**Work required:**
The following data has a line with "Required | Description" and a line with "see [docs](/docs/filtering-and-sorting#filter). |". Write out exactly those lines and all the lines between them.

**Material supplied:**
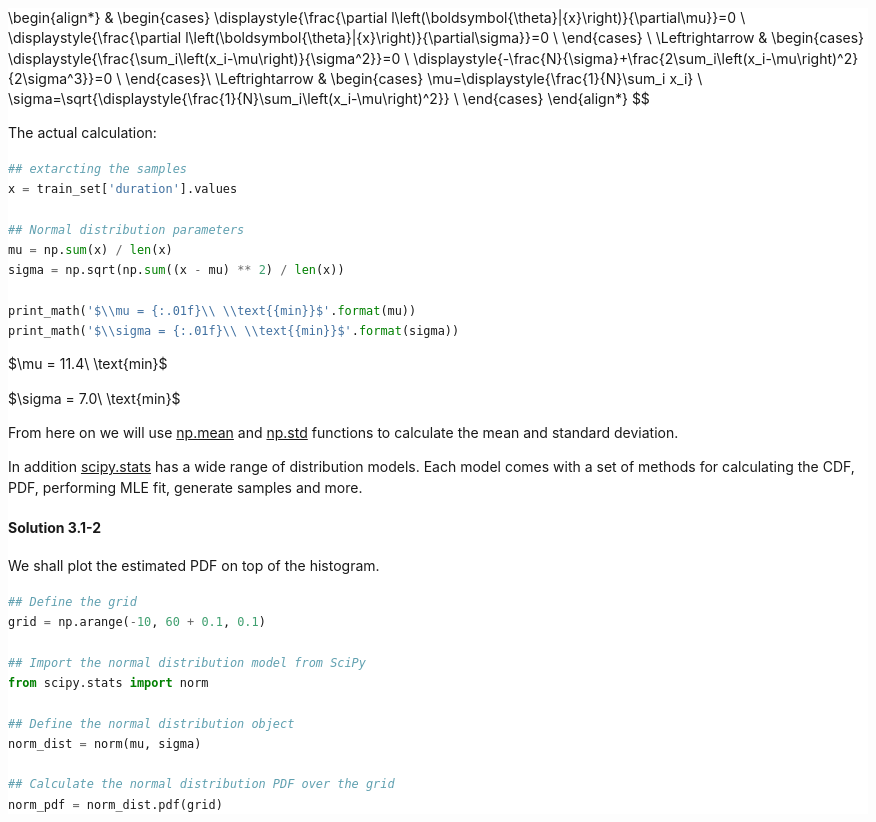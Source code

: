 \begin{align*}
& \begin{cases}
\displaystyle{\frac{\partial l\left(\boldsymbol{\theta}|\{x\}\right)}{\partial\mu}}=0 \\
\displaystyle{\frac{\partial l\left(\boldsymbol{\theta}|\{x\}\right)}{\partial\sigma}}=0 \\
\end{cases}
\\
\Leftrightarrow & \begin{cases}
\displaystyle{\frac{\sum_i\left(x_i-\mu\right)}{\sigma^2}}=0 \\
\displaystyle{-\frac{N}{\sigma}+\frac{2\sum_i\left(x_i-\mu\right)^2}{2\sigma^3}}=0 \\
\end{cases}\\
\Leftrightarrow & \begin{cases}
\mu=\displaystyle{\frac{1}{N}\sum_i x_i} \\
\sigma=\sqrt{\displaystyle{\frac{1}{N}\sum_i\left(x_i-\mu\right)^2}} \\
\end{cases}
\end{align*}
$$

The actual calculation:


```python
## extarcting the samples
x = train_set['duration'].values

## Normal distribution parameters
mu = np.sum(x) / len(x)
sigma = np.sqrt(np.sum((x - mu) ** 2) / len(x))

print_math('$\\mu = {:.01f}\\ \\text{{min}}$'.format(mu))
print_math('$\\sigma = {:.01f}\\ \\text{{min}}$'.format(sigma))
```


<p><script type="text/x-mathjax-config">MathJax.Hub.Config({tex2jax: {inlineMath: [['$','$'], ['\\(','\\)']]}});</script><script src='https://cdnjs.cloudflare.com/ajax/libs/mathjax/2.7.3/latest.js?config=TeX-AMS_CHTML'></script>$\mu = 11.4\ \text{min}$</p>



<p><script type="text/x-mathjax-config">MathJax.Hub.Config({tex2jax: {inlineMath: [['$','$'], ['\\(','\\)']]}});</script><script src='https://cdnjs.cloudflare.com/ajax/libs/mathjax/2.7.3/latest.js?config=TeX-AMS_CHTML'></script>$\sigma = 7.0\ \text{min}$</p>


From here on we will use [np.mean](http://lagrange.univ-lyon1.fr/docs/numpy/1.11.0/reference/generated/numpy.mean.html) and [np.std](http://lagrange.univ-lyon1.fr/docs/numpy/1.11.0/reference/generated/numpy.std.html) functions to calculate the mean and standard deviation.

In addition [scipy.stats](https://docs.scipy.org/doc/scipy/reference/stats.html) has a wide range of distribution models. Each model comes with a set of methods for calculating the CDF, PDF, performing MLE fit, generate samples and more.

#### Solution 3.1-2

We shall plot the estimated PDF on top of the histogram.


```python
## Define the grid
grid = np.arange(-10, 60 + 0.1, 0.1)

## Import the normal distribution model from SciPy
from scipy.stats import norm

## Define the normal distribution object
norm_dist = norm(mu, sigma)

## Calculate the normal distribution PDF over the grid
norm_pdf = norm_dist.pdf(grid)

```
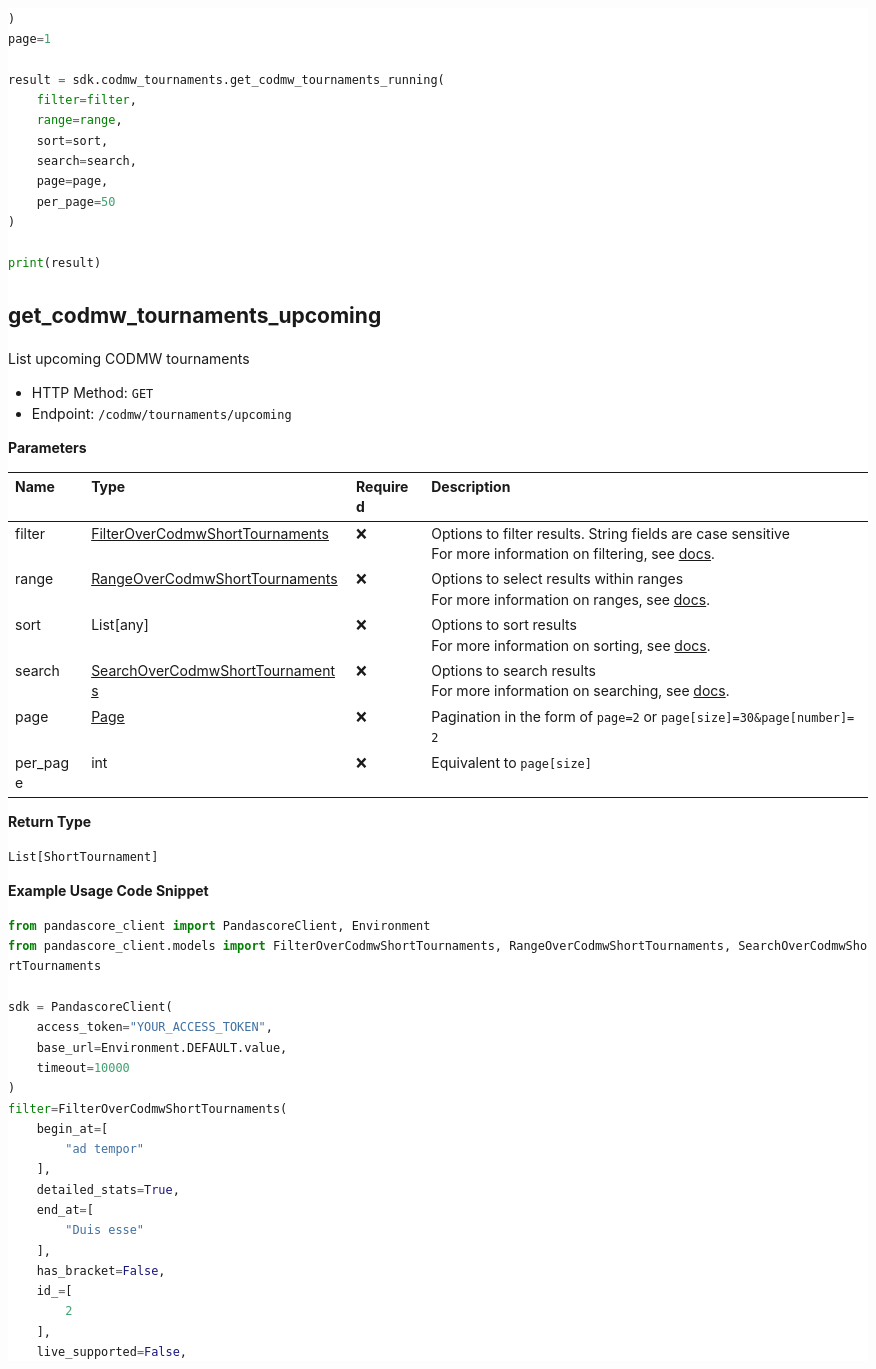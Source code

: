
 ```python
)
page=1

result = sdk.codmw_tournaments.get_codmw_tournaments_running(
    filter=filter,
    range=range,
    sort=sort,
    search=search,
    page=page,
    per_page=50
)

print(result)
```

## get_codmw_tournaments_upcoming

List upcoming CODMW tournaments

- HTTP Method: `GET`
- Endpoint: `/codmw/tournaments/upcoming`

**Parameters**

| Name     | Type                                                                            | Required | Description                                                                                                                                         |
| :------- | :------------------------------------------------------------------------------ | :------- | :-------------------------------------------------------------------------------------------------------------------------------------------------- |
| filter   | [FilterOverCodmwShortTournaments](../models/FilterOverCodmwShortTournaments.md) | ❌       | Options to filter results. String fields are case sensitive <br/>For more information on filtering, see [docs](/docs/filtering-and-sorting#filter). |
| range    | [RangeOverCodmwShortTournaments](../models/RangeOverCodmwShortTournaments.md)   | ❌       | Options to select results within ranges <br/>For more information on ranges, see [docs](/docs/filtering-and-sorting#range).                         |
| sort     | List[any]                                                                       | ❌       | Options to sort results <br/>For more information on sorting, see [docs](/docs/filtering-and-sorting#sort).                                         |
| search   | [SearchOverCodmwShortTournaments](../models/SearchOverCodmwShortTournaments.md) | ❌       | Options to search results <br/>For more information on searching, see [docs](/docs/filtering-and-sorting#search).                                   |
| page     | [Page](../models/Page.md)                                                       | ❌       | Pagination in the form of `page=2` or `page[size]=30&page[number]=2`                                                                                |
| per_page | int                                                                             | ❌       | Equivalent to `page[size]`                                                                                                                          |

**Return Type**

`List[ShortTournament]`

**Example Usage Code Snippet**

```python
from pandascore_client import PandascoreClient, Environment
from pandascore_client.models import FilterOverCodmwShortTournaments, RangeOverCodmwShortTournaments, SearchOverCodmwShortTournaments

sdk = PandascoreClient(
    access_token="YOUR_ACCESS_TOKEN",
    base_url=Environment.DEFAULT.value,
    timeout=10000
)
filter=FilterOverCodmwShortTournaments(
    begin_at=[
        "ad tempor"
    ],
    detailed_stats=True,
    end_at=[
        "Duis esse"
    ],
    has_bracket=False,
    id_=[
        2
    ],
    live_supported=False,
```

**Task result:**
| Name     | Type                                                                            | Required | Description                                                                                                                                         |
| :------- | :------------------------------------------------------------------------------ | :------- | :-------------------------------------------------------------------------------------------------------------------------------------------------- |
| filter   | [FilterOverCodmwShortTournaments](../models/FilterOverCodmwShortTournaments.md) | ❌       | Options to filter results. String fields are case sensitive <br/>For more information on filtering, see [docs](/docs/filtering-and-sorting#filter). |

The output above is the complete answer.